Bayern

Querdenker vor Gericht wegen Aufruf zum Umsturz auf Facebook

Prozess am Landgericht: Wegen eines Posts bei Facebook wird ein Freisinger (59) verurteilt


Verdeckt sein Gesicht: der Angeklagte (59) mit seinem Anwalt JürgenHadinger im Gerichtssaal.

Verdeckt sein Gesicht: der Angeklagte (59) mit seinem Anwalt JürgenHadinger im Gerichtssaal.

Von jot

Auch für gestandene Juristen und Prozessbeobachter haben die Gesetzestexte immer noch selten oder gar nicht genutzte Paragraphen parat.
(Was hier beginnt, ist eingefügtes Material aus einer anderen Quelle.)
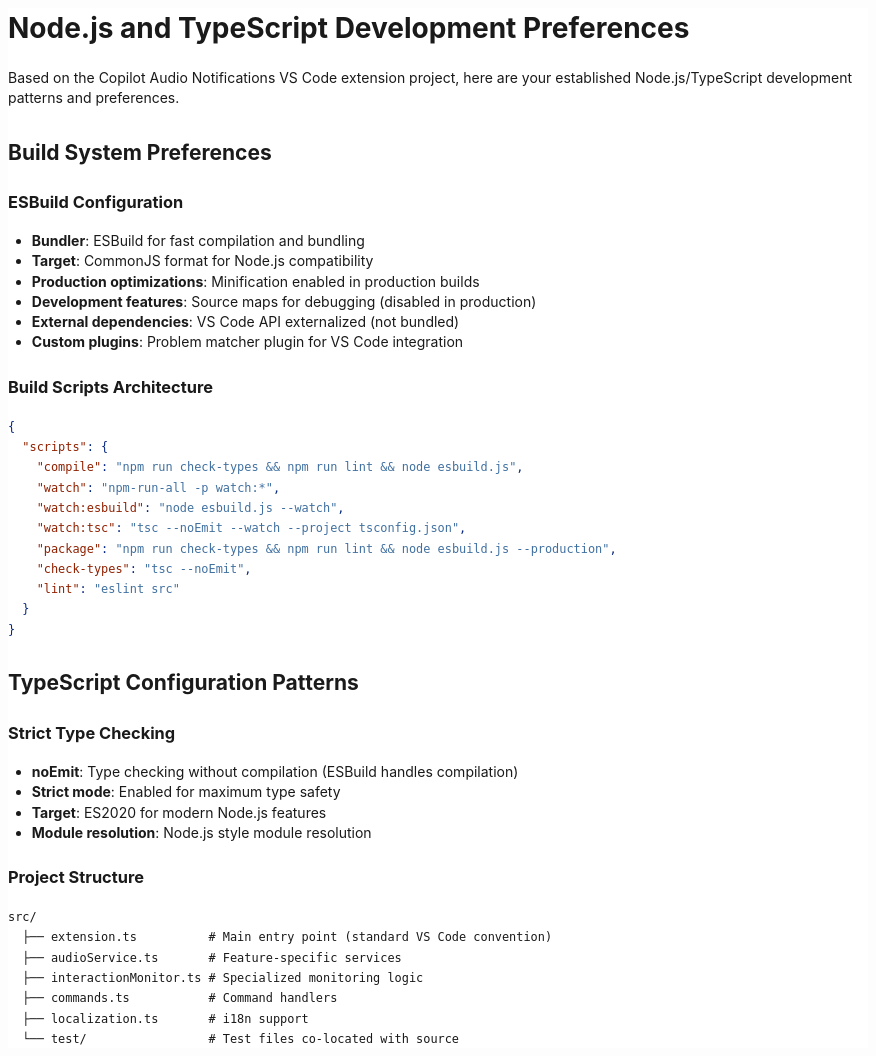 # Node.js and TypeScript Development Preferences

Based on the Copilot Audio Notifications VS Code extension project, here are your established Node.js/TypeScript development patterns and preferences.

## Build System Preferences

### ESBuild Configuration
- **Bundler**: ESBuild for fast compilation and bundling
- **Target**: CommonJS format for Node.js compatibility
- **Production optimizations**: Minification enabled in production builds
- **Development features**: Source maps for debugging (disabled in production)
- **External dependencies**: VS Code API externalized (not bundled)
- **Custom plugins**: Problem matcher plugin for VS Code integration

### Build Scripts Architecture
```json
{
  "scripts": {
    "compile": "npm run check-types && npm run lint && node esbuild.js",
    "watch": "npm-run-all -p watch:*",
    "watch:esbuild": "node esbuild.js --watch",
    "watch:tsc": "tsc --noEmit --watch --project tsconfig.json",
    "package": "npm run check-types && npm run lint && node esbuild.js --production",
    "check-types": "tsc --noEmit",
    "lint": "eslint src"
  }
}
```

## TypeScript Configuration Patterns

### Strict Type Checking
- **noEmit**: Type checking without compilation (ESBuild handles compilation)
- **Strict mode**: Enabled for maximum type safety
- **Target**: ES2020 for modern Node.js features
- **Module resolution**: Node.js style module resolution

### Project Structure
```
src/
  ├── extension.ts          # Main entry point (standard VS Code convention)
  ├── audioService.ts       # Feature-specific services
  ├── interactionMonitor.ts # Specialized monitoring logic
  ├── commands.ts           # Command handlers
  ├── localization.ts       # i18n support
  └── test/                 # Test files co-located with source
```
Der Paragraph 89 des Strafgesetzbuches - die verfassungsfeindliche Einwirkung auf Bundeswehr und öffentliche Sicherheitsorgane - ist so ein seltener Vogel.


Der Wortlaut des ersten Absatzes liest sich so: "Wer auf Angehörige der Bundeswehr oder eines öffentlichen Sicherheitsorgans planmäßig einwirkt, um deren pflichtmäßige Bereitschaft zum Schutz der Sicherheit der Bundesrepublik Deutschland oder der verfassungsmäßigen Ordnung zu untergraben, und sich dadurch absichtlich für Bestrebungen gegen den Bestand oder die Sicherheit der Bundesrepublik Deutschland oder gegen Verfassungsgrundsätze einsetzt, wird mit Freiheitsstrafe bis zu fünf Jahren oder mit Geldstrafe bestraft."


Was hatte der 59-jährige Peter T. (Name geändert) getan, dass man ihm das seitens der Generalstaatsanwaltschaft anlastete?
Laut Anklage postete der Freisinger am 8. April 2021 bei Facebook, in einer Gruppe, die insbesondere von aktiven und ehemaligen Bundeswehr-Soldaten genutzt wird, einen Aufruf zum Umsturz: "Ich bitte Sie und Kollegen des Militärs dringend um die militärische geordnete planmäßige, übergangsmäßige Übernahme und Verwaltung des Landes."


Seine Begründung: Das Leben der "deutschen Völker" und ihrer "ausländischen Gäste" sei "ernsthaft schwerstens gefährdet". "Nicht durch Covid oder CO2 oder irgendeinen auswärtigen Feind, sondern durch das in sich völlig korrupte BRD-System."

Hintergrund des Posts, der bereits nach 22 Stunden gelöscht wurde, sei die persönliche Situation von Peter T. damals gewesen, erklärt Verteidiger Jürgen Hadinger. Seine thailändische Verlobte durfte aufgrund der Covid-Maßnahmen auf unabsehbare Zeit nicht einreisen. "Er war so frustriert", so Hadinger zur Motivation seines Mandanten. Er stehe wohl eher der Querdenker- als der Reichsbürger-Szene nahe. "Es tut ihm sehr leid", erklärt sein Anwalt.


Die 2. Strafkammer unter dem Vorsitz von Norbert Riedmann verurteilt den 59-Jährigen zu einer Geldstrafe von 50 mal 60 Tagessätzen,
also 3.000 Euro. Der verschuldete Mann kann die Strafe in Raten abbezahlen. Oder in Revision gehen. Aber Peter T. scheint gestern mit dem Urteil durchaus zufrieden zu sein.